As usual, an image is pwrhaps stronger. We see a prelude to our situation in the Indian Wars, the clashing of tomahawk and musket, or the silent tragedy of the Russian peasantry rushing towards machineguns with pitchforks. A final nobility.

A warrior cult within the invisible war must find similar weapons, although we must be wary of accepting losses. Our territory is at the borders of dignity, carvong out the light of new laws rather than defending the old in a certain sacrifice of life forces. The wine of Achilles would be the greatest of weapons to find - the gold of shields demands its greater lustre.

To an extent the masculinist efforts are attempting to find this - a monument to a war physique where the figures are no longer possible. In hopes that some future conservative will find dragon's teeth in the inevitable tearing down of his own monuments. But what is more significant than a museum image of war physique is something like Socrates eye beams - the penetrating elemental vision which resists all death in an opposite way to the society of nations, the defense-oriented and life-denying state.

Verteidigung in der Tiefe will forever remain the highest honour of the Germans - Teutoburg without need of an eagle. Otherwise, we will have the Lay of Igor's Host, or something like it - the great peace of the freed eagle who flies over the territory of the dead. That which has given up on numinous signs must accept perpetual peace.

In terms of technical considerations alone Germany was entirely correct in its war efforts. Its brutality, however, was the result of a blindness to the wealth of the situation. There was no plunder of wealth, of dominion in Goethe's sense, and as such no possibility of victory in the metaphysical or numinous territory.

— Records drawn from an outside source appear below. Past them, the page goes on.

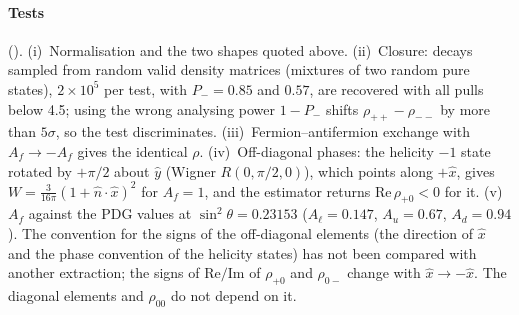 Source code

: \paragraph{Tests} ().
(i)~Normalisation and the two shapes quoted above.
(ii)~Closure: decays sampled from random valid density matrices (mixtures of two random pure states), $2\times10^5$
per test, with $P_- = 0.85$ and $0.57$, are recovered with all pulls below 4.5; using the wrong analysing power
$1 - P_-$ shifts $\rho_{++} - \rho_{--}$ by more than $5\sigma$, so the test discriminates.
(iii)~Fermion--antifermion exchange with $A_f \to -A_f$ gives the identical $\rho$.
(iv)~Off-diagonal phases: the helicity $-1$ state rotated by $+\pi/2$ about $\hat y$ (Wigner $R(0,\pi/2,0)$), which
points along $+\hat x$, gives $W = \tfrac{3}{16\pi}(1 + \hat n\cdot\hat x)^2$ for $A_f = 1$, and the estimator returns
$\mathrm{Re}\,\rho_{+0} < 0$ for it.
(v)~$A_f$ against the PDG values at $\sin^2\theta = 0.23153$ ($A_\ell = 0.147$, $A_u = 0.67$, $A_d = 0.94$).
The convention for the signs of the off-diagonal elements (the direction of $\hat x$ and the phase convention of the
helicity states) has not been compared with another extraction; the signs of $\mathrm{Re}/\mathrm{Im}$ of
$\rho_{+0}$ and $\rho_{0-}$ change with $\hat x \to -\hat x$. The diagonal elements and $\rho_{00}$ do not depend on it.

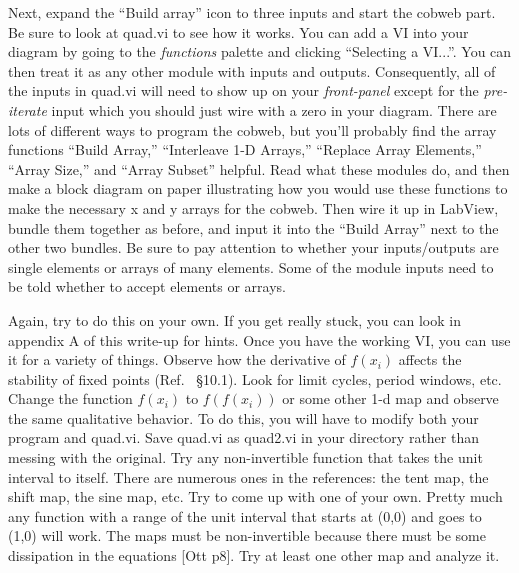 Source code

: \documentclass{../lab}
\begin{document}
Next, expand the ``Build array'' icon to three inputs and start the cobweb part. Be sure to look at quad.vi to see how it works. You can add a VI into your diagram by going to the \emph{functions} palette and clicking ``Selecting a VI...''. You can then treat it as any other module with inputs and outputs. Consequently, all of the inputs in quad.vi will need to show up on your \emph{front-panel} except for the \emph{pre-iterate} input which you should just wire with a zero in your diagram. There are lots of different ways to program the cobweb, but you'll probably find the array functions ``Build Array,'' ``Interleave 1-D Arrays,'' ``Replace Array Elements,'' ``Array Size,'' and ``Array Subset'' helpful. Read what these modules do, and then make a block diagram on paper illustrating how you would use these functions to make the necessary x and y arrays for the cobweb. Then wire it up in LabView, bundle them together as before, and input it into the ``Build Array'' next to the other two bundles. Be sure to pay attention to whether your inputs/outputs are single elements or arrays of many elements. Some of the module inputs need to be told whether to accept elements or arrays.

\newpage

Again, try to do this on your own. If you get really stuck, you can look in appendix A of this write-up for hints. Once you have the working VI, you can use it for a variety of things. Observe how the derivative of $f(x_i)$ affects the stability of fixed points (Ref.~\cite{Strogatz} \S10.1). Look for limit cycles, period windows, etc. Change the function $f(x_i)$ to $f(f(x_i))$ or some other 1-d map and observe the same qualitative behavior. To do this, you will have to modify both your program and quad.vi. Save quad.vi as quad2.vi in your directory rather than messing with the original. Try any non-invertible function that takes the unit interval to itself. There are numerous ones in the references: the tent map, the shift map, the sine map, etc. Try to come up with one of your own. Pretty much any function with a range of the unit interval that starts at (0,0) and goes to (1,0) will work. The maps must be non-invertible because there must be some dissipation in the equations [Ott \cite{Ott} p8]. Try at least one other map and analyze it.


\end{document}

The same problem of the unsupported infantry, or air power, holds true here, on the invisible ground of war: without numinous support, a wave which follows the infantry forces, as with the Wild Hunt, the force is nothing more than a sacrifice. Advanced nations, after sacrificing the peasantry, are left with the submissive loss of their soldiers. They go with the machines in opposite order to the care of armour demonstrated by ancient soldiers - the collective aegis shield which represents something higher than the fasces.

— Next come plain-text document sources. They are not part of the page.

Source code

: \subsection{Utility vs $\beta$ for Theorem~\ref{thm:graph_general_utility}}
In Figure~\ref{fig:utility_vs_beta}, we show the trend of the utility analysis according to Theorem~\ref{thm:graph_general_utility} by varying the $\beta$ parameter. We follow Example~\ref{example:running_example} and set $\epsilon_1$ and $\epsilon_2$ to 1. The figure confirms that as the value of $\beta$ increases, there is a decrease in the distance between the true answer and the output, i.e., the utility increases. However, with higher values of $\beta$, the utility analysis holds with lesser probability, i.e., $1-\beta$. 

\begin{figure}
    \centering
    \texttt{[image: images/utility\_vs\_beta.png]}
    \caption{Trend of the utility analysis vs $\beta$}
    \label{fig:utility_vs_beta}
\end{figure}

Modern soldiers are like the crystalline structure of the knife, ever worn away to sharpen the bevel of the homeland.

>> No.18035665

>>18033149
Now this is based.

>> No.18035728

>>18035665
In short form, one may say that our situation follows Tocqueville's distinction of aristocratic and democratic warfare. Where democracy triumphs over the strength of endurance we must find the operative measures which are greater than the enduring. This heightens the metaphysical aspects of war. The liberal order finds itself in a salient, a kettling of all that which it had defended against - its greatest fears foremost.
The entire war practise of Israel, for example, can be summed up as a wearing away of the world citizenry, especially its own, into moral exhaustion. With each measure the nationless state moves away from the democratic order, while deepening its character. War enters technical perfection, a permament order and territory. And the only possibility of peace begins to appear as the most violent destruction.

>> No.18035748

As always these comments are nothing more than philosophical satire. If you take away anything more than that you should be tried for species intersectionalist infringement.

>> No.18035801

https://youtu.be/ebkVj0WsRWM
https://youtu.be/ujQBKpjYqfE
https://youtu.be/3hGaOIP9wNg
https://youtu.be/Il3FJMf4mSE

>> No.18036035

Wtf am I reading?

>> No.18036154

>>18031815
>"They lived in Krupp houses; their babies were delivered by Krupp doctors; their children educated in Krupp schools; they bought at Krupp stores; borrowed books from Krupp libraries; married in the Krupp church; and were buried in the Krupp cemetary."
>Amazon's supremacy seems quaint by comparison, materially much further reaching, but qualitatively a nothingness - hence the lack of sovereignty in its figures.
kek

>> No.18036317

>>18025251
Is this Tocqueville? I didn't know he was this based.

>> No.18036635

Something that has always stuck with me is Jünger's description of soldiers attempting to discuss war war with citizens at home. There is a divide that cannot be overcome and the homefront can never know the brutal form that war has now taken. There are similar stories from the British, fathers who insist that their sense abandon these lies of brutality.
In it there is the other side of the anti-war character, perhaps even more revealing than pacifism. The man and woman of the homefront come to see themselves as a force greater than war - experiencing not only the whole of its pain nut also its triumphs.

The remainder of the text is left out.